NCT number NCT01321736
Other study ID # 1103M96878
Secondary ID
Status Completed
Phase N/A
First received March 22, 2011
Last updated December 5, 2013
Start date April 2011
Est. completion date December 2012

Study information

Verified date December 2013
Source University of Minnesota - Clinical and Translational Science Institute
Contact n/a
Is FDA regulated No
Health authority United States: Institutional Review Board
Study type Interventional

Clinical Trial Summary

Dietary fiber is known to influence bowel function. The investigators hypothesize that the addition of a mixture of fibers to liquid diets will improve bowel function as measured by stool weight.


Description:

Liquid diets are the sole source of nutrition for many patients. Consumption of liquid diets is linked to lower stool weight. The objective of this study is to feed liquid diets, with and without added fiber, to healthy human subjects to determine if mixed fiber sources can normalize stool weight.
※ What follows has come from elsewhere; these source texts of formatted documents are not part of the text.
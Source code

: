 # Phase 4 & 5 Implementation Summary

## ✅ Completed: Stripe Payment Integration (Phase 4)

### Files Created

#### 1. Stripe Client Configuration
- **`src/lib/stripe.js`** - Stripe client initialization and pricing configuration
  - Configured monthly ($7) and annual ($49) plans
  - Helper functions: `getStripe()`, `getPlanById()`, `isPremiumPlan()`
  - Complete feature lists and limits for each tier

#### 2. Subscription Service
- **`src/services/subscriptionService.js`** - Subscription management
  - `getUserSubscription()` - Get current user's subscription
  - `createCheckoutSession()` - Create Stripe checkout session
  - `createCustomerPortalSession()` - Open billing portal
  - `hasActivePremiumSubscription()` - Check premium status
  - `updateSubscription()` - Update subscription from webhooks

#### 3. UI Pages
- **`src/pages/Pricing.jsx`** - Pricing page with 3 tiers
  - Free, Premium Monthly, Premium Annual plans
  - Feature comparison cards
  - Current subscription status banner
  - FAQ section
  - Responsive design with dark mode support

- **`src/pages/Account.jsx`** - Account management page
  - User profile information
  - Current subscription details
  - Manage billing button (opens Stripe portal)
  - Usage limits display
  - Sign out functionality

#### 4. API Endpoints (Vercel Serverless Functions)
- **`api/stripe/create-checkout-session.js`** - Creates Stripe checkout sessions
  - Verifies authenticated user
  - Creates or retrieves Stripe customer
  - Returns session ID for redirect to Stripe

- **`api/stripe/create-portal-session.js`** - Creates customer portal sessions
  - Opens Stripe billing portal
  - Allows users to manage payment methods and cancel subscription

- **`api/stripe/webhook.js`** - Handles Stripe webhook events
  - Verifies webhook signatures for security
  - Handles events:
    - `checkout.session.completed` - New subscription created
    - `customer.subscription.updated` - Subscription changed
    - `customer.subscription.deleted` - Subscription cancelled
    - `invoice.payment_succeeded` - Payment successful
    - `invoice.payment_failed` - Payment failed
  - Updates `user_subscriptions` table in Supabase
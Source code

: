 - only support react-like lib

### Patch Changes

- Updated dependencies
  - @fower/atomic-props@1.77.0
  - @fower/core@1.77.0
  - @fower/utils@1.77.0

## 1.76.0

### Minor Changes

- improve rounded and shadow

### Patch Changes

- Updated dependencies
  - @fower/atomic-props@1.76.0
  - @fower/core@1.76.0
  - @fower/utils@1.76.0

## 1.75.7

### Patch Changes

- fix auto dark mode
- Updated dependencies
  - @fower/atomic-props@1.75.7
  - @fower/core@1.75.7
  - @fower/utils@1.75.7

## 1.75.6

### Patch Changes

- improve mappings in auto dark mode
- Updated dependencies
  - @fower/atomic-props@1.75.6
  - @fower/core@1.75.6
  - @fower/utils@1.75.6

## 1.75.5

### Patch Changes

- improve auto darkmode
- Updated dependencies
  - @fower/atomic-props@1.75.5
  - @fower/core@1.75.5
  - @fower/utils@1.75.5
Secondary objectives of the study include measurement of gut microbiota and stool chemistry with fiber addition.


Recruitment information / eligibility

Status Completed
Enrollment 20
Est. completion date December 2012
Est. primary completion date May 2012
Accepts healthy volunteers Accepts Healthy Volunteers
Gender Both
Age group 18 Years to 75 Years
Eligibility Inclusion Criteria:

1.Weight

- BMI between 23 - 29

- having obtained his/her informed consent

- willing and able to exclusively consume enteral diets for two 14 day periods

- willing and able to collect stool samples as instructed

Exclusion Criteria:

- any disease

- use of medication except for contraceptive medication and certain OTC medications not affecting laxation

- smoking

- excessive exercise (> 2 hours per week)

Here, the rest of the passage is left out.